(Data extracted from a collection)
---------------

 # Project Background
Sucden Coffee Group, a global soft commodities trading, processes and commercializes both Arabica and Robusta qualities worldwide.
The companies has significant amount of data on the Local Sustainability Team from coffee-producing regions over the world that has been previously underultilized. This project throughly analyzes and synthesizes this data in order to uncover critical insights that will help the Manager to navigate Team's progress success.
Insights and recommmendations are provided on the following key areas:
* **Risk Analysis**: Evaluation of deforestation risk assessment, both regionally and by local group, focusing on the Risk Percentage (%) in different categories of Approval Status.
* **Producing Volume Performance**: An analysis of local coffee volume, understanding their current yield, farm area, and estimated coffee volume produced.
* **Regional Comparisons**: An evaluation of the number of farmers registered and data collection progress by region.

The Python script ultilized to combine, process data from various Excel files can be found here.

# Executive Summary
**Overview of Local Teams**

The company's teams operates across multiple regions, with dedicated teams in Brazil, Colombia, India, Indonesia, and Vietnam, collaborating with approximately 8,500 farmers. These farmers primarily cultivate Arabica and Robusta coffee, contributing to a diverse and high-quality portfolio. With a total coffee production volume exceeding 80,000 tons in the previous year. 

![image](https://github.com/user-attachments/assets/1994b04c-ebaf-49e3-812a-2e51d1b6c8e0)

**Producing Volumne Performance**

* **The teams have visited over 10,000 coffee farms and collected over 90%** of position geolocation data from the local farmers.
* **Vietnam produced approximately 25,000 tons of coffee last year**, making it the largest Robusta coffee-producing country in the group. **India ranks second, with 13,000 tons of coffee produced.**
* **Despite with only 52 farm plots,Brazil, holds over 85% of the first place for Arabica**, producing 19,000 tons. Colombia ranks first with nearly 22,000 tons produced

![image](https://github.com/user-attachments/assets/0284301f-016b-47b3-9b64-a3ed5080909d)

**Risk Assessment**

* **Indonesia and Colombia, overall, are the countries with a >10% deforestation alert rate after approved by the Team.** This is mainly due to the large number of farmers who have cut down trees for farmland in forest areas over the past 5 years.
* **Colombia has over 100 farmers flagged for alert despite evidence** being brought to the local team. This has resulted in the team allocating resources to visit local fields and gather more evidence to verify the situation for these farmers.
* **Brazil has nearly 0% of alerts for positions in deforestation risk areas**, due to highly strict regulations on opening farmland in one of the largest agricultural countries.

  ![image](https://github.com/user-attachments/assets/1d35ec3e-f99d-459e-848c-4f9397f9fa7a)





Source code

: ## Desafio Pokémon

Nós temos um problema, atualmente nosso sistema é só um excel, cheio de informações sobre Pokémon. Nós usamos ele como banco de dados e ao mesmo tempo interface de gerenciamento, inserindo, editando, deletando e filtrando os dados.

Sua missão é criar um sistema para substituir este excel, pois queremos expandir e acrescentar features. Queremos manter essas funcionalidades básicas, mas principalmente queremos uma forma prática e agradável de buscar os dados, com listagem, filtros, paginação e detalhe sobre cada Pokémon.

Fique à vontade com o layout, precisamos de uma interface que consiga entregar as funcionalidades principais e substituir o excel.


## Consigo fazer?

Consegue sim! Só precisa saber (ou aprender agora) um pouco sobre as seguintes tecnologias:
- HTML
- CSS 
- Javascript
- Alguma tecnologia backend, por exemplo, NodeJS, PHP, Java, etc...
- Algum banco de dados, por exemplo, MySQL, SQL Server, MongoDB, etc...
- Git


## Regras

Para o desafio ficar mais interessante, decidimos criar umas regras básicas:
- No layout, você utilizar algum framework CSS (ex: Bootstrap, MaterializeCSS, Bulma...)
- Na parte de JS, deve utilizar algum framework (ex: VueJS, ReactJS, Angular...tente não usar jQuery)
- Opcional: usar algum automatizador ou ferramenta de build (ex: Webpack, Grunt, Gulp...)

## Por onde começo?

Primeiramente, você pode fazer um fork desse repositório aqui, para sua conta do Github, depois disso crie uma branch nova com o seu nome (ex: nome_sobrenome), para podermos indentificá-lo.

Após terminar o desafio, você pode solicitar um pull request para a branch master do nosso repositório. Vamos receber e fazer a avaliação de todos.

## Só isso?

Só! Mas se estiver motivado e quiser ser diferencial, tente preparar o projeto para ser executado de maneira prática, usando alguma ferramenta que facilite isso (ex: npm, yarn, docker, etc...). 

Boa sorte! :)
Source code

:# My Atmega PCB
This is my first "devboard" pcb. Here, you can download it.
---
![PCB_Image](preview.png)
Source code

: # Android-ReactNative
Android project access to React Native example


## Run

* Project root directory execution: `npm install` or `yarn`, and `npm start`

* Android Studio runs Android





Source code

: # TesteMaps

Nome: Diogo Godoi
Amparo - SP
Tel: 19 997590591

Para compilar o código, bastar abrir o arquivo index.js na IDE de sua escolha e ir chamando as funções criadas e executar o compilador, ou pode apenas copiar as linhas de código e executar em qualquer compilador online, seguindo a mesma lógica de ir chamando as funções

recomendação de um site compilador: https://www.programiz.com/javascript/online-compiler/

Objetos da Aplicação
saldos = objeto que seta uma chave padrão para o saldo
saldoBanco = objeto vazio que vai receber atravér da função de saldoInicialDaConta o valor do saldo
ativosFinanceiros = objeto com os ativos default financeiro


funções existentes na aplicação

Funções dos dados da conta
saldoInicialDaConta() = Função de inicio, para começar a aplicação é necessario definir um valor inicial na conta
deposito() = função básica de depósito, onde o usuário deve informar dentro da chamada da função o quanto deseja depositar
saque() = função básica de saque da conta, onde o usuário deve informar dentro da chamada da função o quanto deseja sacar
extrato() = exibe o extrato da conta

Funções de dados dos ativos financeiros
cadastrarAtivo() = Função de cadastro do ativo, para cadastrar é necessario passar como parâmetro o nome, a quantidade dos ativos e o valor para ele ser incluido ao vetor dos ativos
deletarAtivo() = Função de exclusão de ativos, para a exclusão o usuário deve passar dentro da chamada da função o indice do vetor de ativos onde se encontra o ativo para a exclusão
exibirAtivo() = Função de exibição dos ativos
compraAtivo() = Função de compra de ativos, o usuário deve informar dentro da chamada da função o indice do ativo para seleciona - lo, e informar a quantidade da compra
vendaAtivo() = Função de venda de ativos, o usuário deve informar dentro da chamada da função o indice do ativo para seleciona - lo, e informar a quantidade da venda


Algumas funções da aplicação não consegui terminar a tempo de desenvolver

---------------

**ABOUT THIS EXERCISE**
Report the lines above that contain "substituir".

**EXERCISE RESULT**
Sua missão é criar um sistema para substituir este excel, pois queremos expandir e acrescentar features. Queremos manter essas funcionalidades básicas, mas principalmente queremos uma forma prática e agradável de buscar os dados, com listagem, filtros, paginação e detalhe sobre cada Pokémon.
Fique à vontade com o layout, precisamos de uma interface que consiga entregar as funcionalidades principais e substituir o excel.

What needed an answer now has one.